╔══
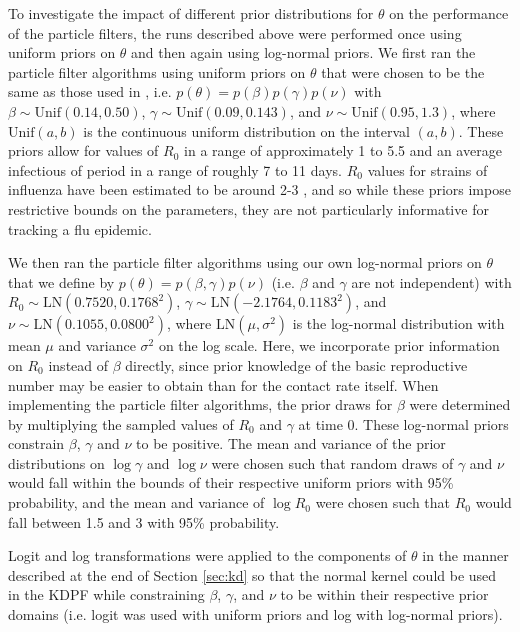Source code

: \documentclass{elsarticle}
\begin{document}
To investigate the impact of different prior distributions for $\theta$ on the performance of the particle filters, the runs described above were performed once using uniform priors on $\theta$ and then again using log-normal priors. We first ran the particle filter algorithms using uniform priors on $\theta$ that were chosen to be the same as those used in \citet{skvortsov2012monitoring}, i.e. $p(\theta) = p(\beta)p(\gamma)p(\nu)$ with $\beta\sim \mbox{Unif}(0.14, 0.50)$, $\gamma\sim\mbox{Unif}(0.09, 0.143)$, and $\nu\sim \mbox{Unif}(0.95, 1.3)$, where $\mbox{Unif}(a, b)$ is the continuous uniform distribution on the interval $(a,b)$. These priors allow for values of $R_0$ in a range of approximately 1 to 5.5 and an average infectious of period in a range of roughly 7 to 11 days. $R_0$ values for strains of influenza have been estimated to be around 2-3 \citep{mills2004influenza, heff2005repratio, zhang2011flu}, and so while these priors impose restrictive bounds on the parameters, they are not particularly informative for tracking a flu epidemic.

We then ran the particle filter algorithms using our own log-normal priors on $\theta$ that we define by $p(\theta) = p(\beta, \gamma)p(\nu)$ (i.e. $\beta$ and $\gamma$ are not independent) with $R_0\sim \mbox{LN}(0.7520, 0.1768^2)$, $\gamma\sim \mbox{LN}(-2.1764, 0.1183^2)$, and $\nu\sim \mbox{LN}(0.1055, 0.0800^2)$, where $\mbox{LN}(\mu, \sigma^2)$ is the log-normal distribution with mean $\mu$ and variance $\sigma^2$ on the log scale. Here, we incorporate prior information on $R_0$ instead of $\beta$ directly, since prior knowledge of the basic reproductive number may be easier to obtain than for the contact rate itself. When implementing the particle filter algorithms, the prior draws for $\beta$ were determined by multiplying the sampled values of $R_0$ and $\gamma$ at time 0. These log-normal priors constrain $\beta$, $\gamma$ and $\nu$ to be positive. The mean and variance of the prior distributions on $\log \gamma$ and $\log \nu$ were chosen such that random draws of $\gamma$ and $\nu$ would fall within the bounds of their respective uniform priors with 95\% probability, and the mean and variance of $\log R_0$ were chosen such that $R_0$ would fall between 1.5 and 3 with 95\% probability.

Logit and log transformations were applied to the components of $\theta$ in the manner described at the end of Section \ref{sec:kd} so that the normal kernel could be used in the KDPF while constraining $\beta$, $\gamma$, and $\nu$ to be within their respective prior domains (i.e. logit was used with uniform priors and log with log-normal priors).
\end{document}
╚══
▶ **Work to complete**:
Could each line of the data be written out exactly, with no pictures included?

▶ **Written answer**:
Source code

: \documentclass{elsarticle}
\begin{document}
To investigate the impact of different prior distributions for $\theta$ on the performance of the particle filters, the runs described above were performed once using uniform priors on $\theta$ and then again using log-normal priors. We first ran the particle filter algorithms using uniform priors on $\theta$ that were chosen to be the same as those used in \citet{skvortsov2012monitoring}, i.e. $p(\theta) = p(\beta)p(\gamma)p(\nu)$ with $\beta\sim \mbox{Unif}(0.14, 0.50)$, $\gamma\sim\mbox{Unif}(0.09, 0.143)$, and $\nu\sim \mbox{Unif}(0.95, 1.3)$, where $\mbox{Unif}(a, b)$ is the continuous uniform distribution on the interval $(a,b)$. These priors allow for values of $R_0$ in a range of approximately 1 to 5.5 and an average infectious of period in a range of roughly 7 to 11 days. $R_0$ values for strains of influenza have been estimated to be around 2-3 \citep{mills2004influenza, heff2005repratio, zhang2011flu}, and so while these priors impose restrictive bounds on the parameters, they are not particularly informative for tracking a flu epidemic.

We then ran the particle filter algorithms using our own log-normal priors on $\theta$ that we define by $p(\theta) = p(\beta, \gamma)p(\nu)$ (i.e. $\beta$ and $\gamma$ are not independent) with $R_0\sim \mbox{LN}(0.7520, 0.1768^2)$, $\gamma\sim \mbox{LN}(-2.1764, 0.1183^2)$, and $\nu\sim \mbox{LN}(0.1055, 0.0800^2)$, where $\mbox{LN}(\mu, \sigma^2)$ is the log-normal distribution with mean $\mu$ and variance $\sigma^2$ on the log scale. Here, we incorporate prior information on $R_0$ instead of $\beta$ directly, since prior knowledge of the basic reproductive number may be easier to obtain than for the contact rate itself. When implementing the particle filter algorithms, the prior draws for $\beta$ were determined by multiplying the sampled values of $R_0$ and $\gamma$ at time 0. These log-normal priors constrain $\beta$, $\gamma$ and $\nu$ to be positive. The mean and variance of the prior distributions on $\log \gamma$ and $\log \nu$ were chosen such that random draws of $\gamma$ and $\nu$ would fall within the bounds of their respective uniform priors with 95\% probability, and the mean and variance of $\log R_0$ were chosen such that $R_0$ would fall between 1.5 and 3 with 95\% probability.

Logit and log transformations were applied to the components of $\theta$ in the manner described at the end of Section \ref{sec:kd} so that the normal kernel could be used in the KDPF while constraining $\beta$, $\gamma$, and $\nu$ to be within their respective prior domains (i.e. logit was used with uniform priors and log with log-normal priors).
\end{document}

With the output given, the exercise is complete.